> _WORK REQUIRED_
Count the lines in the following data that include "部分增长量". Please write only the number.

# # # # # # #

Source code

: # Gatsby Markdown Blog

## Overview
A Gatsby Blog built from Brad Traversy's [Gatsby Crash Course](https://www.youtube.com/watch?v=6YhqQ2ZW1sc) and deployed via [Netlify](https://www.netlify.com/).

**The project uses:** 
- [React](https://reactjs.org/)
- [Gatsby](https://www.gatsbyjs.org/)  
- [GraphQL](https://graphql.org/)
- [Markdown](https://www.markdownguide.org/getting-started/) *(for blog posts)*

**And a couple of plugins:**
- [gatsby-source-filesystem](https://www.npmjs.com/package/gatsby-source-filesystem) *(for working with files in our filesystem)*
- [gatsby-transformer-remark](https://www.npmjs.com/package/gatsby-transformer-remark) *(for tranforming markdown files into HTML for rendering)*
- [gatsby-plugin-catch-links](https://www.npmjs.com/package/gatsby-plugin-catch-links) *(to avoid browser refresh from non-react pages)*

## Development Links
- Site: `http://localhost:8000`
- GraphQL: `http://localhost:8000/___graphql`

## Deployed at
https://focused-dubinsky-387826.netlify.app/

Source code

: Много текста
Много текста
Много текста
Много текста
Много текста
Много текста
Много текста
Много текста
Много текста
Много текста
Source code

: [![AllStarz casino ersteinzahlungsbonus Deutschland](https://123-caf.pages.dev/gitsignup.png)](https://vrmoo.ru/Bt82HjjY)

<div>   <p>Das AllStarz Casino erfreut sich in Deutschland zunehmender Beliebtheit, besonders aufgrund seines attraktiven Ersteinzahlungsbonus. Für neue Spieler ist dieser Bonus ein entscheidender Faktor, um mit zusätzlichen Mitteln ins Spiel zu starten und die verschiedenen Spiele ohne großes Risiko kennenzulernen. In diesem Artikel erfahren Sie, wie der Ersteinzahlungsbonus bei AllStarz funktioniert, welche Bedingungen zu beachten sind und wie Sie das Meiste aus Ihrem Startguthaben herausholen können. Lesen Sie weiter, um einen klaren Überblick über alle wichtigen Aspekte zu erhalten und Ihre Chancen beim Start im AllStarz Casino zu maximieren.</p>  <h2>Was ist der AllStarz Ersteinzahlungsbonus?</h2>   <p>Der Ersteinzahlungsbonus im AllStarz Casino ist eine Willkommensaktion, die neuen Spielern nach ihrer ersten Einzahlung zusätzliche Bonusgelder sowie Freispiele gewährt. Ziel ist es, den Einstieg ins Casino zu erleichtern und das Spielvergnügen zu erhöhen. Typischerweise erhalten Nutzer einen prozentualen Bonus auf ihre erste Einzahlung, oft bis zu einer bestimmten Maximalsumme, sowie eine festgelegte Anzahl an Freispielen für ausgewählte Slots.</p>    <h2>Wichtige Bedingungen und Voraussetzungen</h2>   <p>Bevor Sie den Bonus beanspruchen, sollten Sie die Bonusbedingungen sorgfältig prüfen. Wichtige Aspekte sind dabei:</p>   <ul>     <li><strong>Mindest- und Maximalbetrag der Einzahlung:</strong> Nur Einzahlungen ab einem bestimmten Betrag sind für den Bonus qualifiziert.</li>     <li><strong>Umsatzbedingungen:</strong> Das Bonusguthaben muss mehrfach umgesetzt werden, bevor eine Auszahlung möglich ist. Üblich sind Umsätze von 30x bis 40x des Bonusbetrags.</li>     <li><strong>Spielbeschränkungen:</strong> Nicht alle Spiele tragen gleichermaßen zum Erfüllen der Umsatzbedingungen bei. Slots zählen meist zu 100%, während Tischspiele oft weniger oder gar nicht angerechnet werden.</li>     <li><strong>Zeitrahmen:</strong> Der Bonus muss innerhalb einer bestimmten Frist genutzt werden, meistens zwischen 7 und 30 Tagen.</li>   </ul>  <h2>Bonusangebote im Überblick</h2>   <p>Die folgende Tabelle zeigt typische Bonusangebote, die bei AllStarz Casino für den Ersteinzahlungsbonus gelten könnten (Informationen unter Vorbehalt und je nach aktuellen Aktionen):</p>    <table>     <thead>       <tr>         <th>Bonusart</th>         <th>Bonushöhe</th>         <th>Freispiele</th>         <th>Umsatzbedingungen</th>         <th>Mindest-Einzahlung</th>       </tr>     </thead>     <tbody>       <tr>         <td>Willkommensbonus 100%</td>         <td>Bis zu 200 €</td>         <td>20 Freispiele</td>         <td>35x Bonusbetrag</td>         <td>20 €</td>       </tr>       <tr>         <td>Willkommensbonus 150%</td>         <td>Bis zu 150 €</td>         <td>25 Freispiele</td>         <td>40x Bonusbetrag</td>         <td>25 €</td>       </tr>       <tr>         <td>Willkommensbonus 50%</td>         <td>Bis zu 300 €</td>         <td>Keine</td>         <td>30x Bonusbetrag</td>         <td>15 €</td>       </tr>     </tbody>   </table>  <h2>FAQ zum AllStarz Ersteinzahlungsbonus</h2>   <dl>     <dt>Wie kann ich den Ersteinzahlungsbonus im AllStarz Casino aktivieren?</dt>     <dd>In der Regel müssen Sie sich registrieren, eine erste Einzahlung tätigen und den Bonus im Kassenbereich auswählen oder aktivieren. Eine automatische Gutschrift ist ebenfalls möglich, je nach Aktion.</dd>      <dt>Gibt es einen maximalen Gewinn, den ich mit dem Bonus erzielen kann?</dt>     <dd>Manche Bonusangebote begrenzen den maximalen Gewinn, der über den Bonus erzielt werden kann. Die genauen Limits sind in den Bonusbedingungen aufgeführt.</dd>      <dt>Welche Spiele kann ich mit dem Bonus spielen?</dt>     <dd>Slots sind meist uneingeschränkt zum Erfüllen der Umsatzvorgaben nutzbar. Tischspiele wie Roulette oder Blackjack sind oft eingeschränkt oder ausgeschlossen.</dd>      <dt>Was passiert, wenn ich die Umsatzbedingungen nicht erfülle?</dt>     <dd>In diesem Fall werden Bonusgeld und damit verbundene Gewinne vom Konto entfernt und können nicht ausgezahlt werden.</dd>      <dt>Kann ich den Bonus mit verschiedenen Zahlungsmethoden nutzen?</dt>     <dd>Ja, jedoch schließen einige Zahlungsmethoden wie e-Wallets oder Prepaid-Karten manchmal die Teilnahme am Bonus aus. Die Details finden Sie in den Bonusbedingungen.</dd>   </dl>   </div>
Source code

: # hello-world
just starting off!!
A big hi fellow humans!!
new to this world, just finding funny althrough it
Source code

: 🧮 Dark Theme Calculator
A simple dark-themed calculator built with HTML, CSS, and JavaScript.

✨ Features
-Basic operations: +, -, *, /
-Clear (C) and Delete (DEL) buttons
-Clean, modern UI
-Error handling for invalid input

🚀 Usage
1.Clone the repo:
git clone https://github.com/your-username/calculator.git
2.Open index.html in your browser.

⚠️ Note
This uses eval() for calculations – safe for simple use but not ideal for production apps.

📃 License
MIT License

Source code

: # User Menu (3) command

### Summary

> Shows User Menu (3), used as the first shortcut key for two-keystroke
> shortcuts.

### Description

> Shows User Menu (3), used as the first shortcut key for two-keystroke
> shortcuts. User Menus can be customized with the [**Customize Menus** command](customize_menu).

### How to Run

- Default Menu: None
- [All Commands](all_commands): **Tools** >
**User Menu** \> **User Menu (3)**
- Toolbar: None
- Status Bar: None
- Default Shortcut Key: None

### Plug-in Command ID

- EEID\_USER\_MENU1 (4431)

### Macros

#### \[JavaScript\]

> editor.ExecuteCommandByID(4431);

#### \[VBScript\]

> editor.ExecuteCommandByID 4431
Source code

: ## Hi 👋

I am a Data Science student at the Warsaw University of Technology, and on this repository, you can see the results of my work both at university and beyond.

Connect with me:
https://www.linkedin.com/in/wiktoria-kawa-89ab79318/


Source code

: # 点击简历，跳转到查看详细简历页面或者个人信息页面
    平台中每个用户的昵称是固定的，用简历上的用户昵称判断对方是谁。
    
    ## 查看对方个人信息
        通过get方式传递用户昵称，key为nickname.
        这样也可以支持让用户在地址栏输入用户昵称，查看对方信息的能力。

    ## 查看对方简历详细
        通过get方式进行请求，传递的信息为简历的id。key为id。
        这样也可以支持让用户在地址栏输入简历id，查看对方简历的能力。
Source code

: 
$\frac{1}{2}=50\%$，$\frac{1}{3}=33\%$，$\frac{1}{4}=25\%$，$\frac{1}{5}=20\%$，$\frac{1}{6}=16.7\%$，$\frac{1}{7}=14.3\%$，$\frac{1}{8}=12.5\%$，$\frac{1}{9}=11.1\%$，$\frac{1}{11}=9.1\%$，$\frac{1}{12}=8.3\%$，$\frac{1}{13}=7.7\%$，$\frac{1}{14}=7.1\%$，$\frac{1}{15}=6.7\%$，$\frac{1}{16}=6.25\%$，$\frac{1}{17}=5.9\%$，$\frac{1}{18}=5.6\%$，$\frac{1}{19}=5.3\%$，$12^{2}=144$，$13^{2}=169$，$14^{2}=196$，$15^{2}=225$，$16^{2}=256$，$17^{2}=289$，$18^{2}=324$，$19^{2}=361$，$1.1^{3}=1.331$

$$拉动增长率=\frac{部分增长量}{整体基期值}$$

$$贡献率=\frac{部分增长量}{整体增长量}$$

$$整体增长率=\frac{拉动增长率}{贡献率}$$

# # # # # # #

> _SOLUTION_
2